Did you know that research shows that only 30% of spoken language is understood through lip reading? 

When I first learned this, I was amazed. It made me reflect on my own experiences and everything started to make sense. Lip reading required me to piece together puzzles and make educated guesses to fully understand what was being said. I remember countless nights where I felt absolutely drained without understanding why.


Let me share a story with you.


From kindergarten to my senior year of high school, I never had an interpreter. I heavily relied on lip reading and I had to wear a bulky FM system, which is a large audio box, strapped to my chest with antennas connecting to my hearing aids. It was so embarrassing to have that device with me all the time. During that period of my life, embracing my identity was a struggle - and a lot of it was due to the burden of that equipment! In retrospect, I understand why I often felt exhausted.

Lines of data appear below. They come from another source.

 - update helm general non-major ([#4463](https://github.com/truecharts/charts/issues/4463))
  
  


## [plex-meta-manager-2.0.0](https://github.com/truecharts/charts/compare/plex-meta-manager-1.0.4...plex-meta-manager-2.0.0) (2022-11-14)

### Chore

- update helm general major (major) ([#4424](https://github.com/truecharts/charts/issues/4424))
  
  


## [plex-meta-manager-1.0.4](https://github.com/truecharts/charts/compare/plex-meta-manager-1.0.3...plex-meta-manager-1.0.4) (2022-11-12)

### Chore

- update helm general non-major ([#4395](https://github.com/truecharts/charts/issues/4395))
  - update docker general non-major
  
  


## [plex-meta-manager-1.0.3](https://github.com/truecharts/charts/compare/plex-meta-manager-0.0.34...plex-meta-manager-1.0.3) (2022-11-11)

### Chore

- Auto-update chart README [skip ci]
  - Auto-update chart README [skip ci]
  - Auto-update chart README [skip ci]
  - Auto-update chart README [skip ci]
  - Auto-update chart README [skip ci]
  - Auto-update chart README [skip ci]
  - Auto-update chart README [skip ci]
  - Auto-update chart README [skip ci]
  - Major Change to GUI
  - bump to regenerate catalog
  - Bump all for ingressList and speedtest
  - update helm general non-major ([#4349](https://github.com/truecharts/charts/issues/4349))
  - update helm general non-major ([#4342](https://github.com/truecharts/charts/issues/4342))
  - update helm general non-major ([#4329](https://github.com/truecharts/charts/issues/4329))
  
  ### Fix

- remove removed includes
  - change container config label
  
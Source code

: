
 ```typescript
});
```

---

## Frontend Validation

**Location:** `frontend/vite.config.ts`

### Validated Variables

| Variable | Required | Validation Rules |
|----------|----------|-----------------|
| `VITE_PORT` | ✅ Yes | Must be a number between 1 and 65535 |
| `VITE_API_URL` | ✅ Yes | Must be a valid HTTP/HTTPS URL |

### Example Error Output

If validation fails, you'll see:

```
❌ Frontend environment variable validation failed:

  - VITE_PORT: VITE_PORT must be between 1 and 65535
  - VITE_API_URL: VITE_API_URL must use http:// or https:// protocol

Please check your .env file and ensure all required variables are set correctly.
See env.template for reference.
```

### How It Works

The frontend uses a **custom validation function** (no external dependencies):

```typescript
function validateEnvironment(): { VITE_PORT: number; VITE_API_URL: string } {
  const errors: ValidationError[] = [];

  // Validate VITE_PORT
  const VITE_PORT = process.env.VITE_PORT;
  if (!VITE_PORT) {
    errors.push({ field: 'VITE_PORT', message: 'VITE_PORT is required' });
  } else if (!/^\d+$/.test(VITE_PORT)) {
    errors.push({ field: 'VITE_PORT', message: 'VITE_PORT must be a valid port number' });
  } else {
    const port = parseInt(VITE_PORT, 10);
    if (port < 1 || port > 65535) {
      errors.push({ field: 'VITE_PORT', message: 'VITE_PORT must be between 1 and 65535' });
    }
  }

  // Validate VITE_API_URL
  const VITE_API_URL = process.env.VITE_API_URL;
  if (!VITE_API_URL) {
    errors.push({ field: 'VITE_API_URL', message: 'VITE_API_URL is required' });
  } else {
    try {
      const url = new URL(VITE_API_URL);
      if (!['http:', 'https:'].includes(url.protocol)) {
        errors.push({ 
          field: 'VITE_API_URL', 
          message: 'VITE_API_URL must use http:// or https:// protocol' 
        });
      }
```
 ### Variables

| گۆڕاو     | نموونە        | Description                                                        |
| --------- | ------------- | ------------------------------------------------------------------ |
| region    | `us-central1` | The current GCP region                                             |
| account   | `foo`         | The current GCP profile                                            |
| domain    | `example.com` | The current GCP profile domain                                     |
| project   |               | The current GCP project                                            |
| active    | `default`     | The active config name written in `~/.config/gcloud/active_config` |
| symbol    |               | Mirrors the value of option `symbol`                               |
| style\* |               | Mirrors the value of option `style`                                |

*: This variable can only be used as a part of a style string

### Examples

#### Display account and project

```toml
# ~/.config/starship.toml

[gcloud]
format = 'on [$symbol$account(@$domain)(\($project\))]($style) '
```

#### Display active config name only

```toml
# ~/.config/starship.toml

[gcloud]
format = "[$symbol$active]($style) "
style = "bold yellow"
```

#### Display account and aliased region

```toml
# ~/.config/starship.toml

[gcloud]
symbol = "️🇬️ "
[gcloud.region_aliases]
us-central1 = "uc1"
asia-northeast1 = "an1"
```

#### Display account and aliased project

Lip reading all day and trying so hard to fit in took a toll on me mentally and emotionally.


Now, my friend, remember that this is my personal journey as a Deaf individual. I am immensely grateful to my parents for raising me in the hearing world; but for so long, I carried the weight of shame for being Deaf. Thankfully at 30, I had a revelation: my Deafness is a remarkable aspect of my identity.


I am Deaf and I have a Deaf accent, and now I embrace it with utmost pride.

I am empowered by my uniqueness.


Also, I am fortunate to have incredible friends who embrace me as I am. Though my circle is small, consisting of just a handful of individuals, it is precious to me because they truly understand my essence. With them, I can be myself unapologetically!


My friend, this is my story—a testament to strength and inspiration.


Let us remember that communication is the heart and soul of our existence.

When we take away someone's ability to communicate, we take away a part of their humanity. 
Lip-reading may offer understanding, but it comes at a great cost. 

Let us strive for a world where communication is inclusive and barriers are broken.


It is time to see Deaf people as a whole and appreciate their journey.


Together, let us create a society where all Deaf individuals can thrive and be understood.